Preston North End Community and Education Trust has joined forces with Byron Highton of the JJ Effect to educate young people about the dangers of knife crime.

Byron grew up in Deepdale and founded the JJ Effect as a result of the tragic consequences of knife crime that he has experienced in his own life.

By delivering a hard-hitting knife crime workshop, Byron’s aim is to increase awareness about the dangers of knife crime among young people and prevent them from becoming involved themselves.

The workshop has been delivered with great success on the Trust’s National Citizen Service programme, on which Preston’s Centre of Sporting Excellence students are enrolled and accessing a range of educational and eye-opening talks and workshops.

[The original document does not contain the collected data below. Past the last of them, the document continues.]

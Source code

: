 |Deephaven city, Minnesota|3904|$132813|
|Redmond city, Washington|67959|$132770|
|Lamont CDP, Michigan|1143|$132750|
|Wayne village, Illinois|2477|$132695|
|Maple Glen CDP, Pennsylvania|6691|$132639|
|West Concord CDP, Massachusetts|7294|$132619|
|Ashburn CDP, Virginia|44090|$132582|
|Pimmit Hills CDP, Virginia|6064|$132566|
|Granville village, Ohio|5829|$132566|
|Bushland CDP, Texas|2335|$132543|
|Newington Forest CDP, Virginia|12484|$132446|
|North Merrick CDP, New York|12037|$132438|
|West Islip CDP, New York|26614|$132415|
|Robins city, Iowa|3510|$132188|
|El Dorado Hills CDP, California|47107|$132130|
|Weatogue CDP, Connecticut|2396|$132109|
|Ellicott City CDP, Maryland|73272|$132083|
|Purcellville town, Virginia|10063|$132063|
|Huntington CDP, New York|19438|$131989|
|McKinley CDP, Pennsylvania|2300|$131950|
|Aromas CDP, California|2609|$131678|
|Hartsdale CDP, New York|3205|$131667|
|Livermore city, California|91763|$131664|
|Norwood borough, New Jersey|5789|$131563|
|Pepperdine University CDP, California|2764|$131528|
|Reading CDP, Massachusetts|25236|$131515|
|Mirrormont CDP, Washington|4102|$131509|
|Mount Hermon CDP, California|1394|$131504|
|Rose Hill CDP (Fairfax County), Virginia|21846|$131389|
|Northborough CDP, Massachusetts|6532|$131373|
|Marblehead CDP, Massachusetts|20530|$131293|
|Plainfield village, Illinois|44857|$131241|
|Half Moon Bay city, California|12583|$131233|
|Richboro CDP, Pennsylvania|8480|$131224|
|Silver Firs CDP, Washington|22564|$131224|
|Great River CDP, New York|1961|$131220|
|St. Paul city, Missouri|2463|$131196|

Byron said: “Deepdale is my home, I’ve lived two streets away from the stadium my entire life. Moor Park, next to Preston North End, I spent the majority of my childhood there. The sad reality is that my brother died here as well.

“It’s important at grassroots levels that show people that there is more to life than street credibility or what you perceive to be your life on social media. Having the honour to work now with Preston North End and NCS is amazing.”

PNECET NCS Co-ordinator Jess Riley added: “I think it’s really important, particularly for our students on NCS. It gives them a greater awareness and widens their experiences themselves to what’s really out there in reality.

“Knife crime is one of the most dominant crimes, especially with people that are within college ages and student ages. It’s good for us as Preston North End to be using the power of the club to get these guys in delivering the workshops for students on NCS.”

Student Jenna Salthouse revealed that she didn’t think the issue was as problematic in Preston as Byron’s talk ultimately proved.

“It makes it much more relevant because you know he’s experienced it, there are no lies, it’s all real,” she said.

“To have it from someone who has lived around here, it’s quite scary really. It’s made me much more aware of who I hang around with, what I see and what to do. It’s been very eye-opening and a good experience.”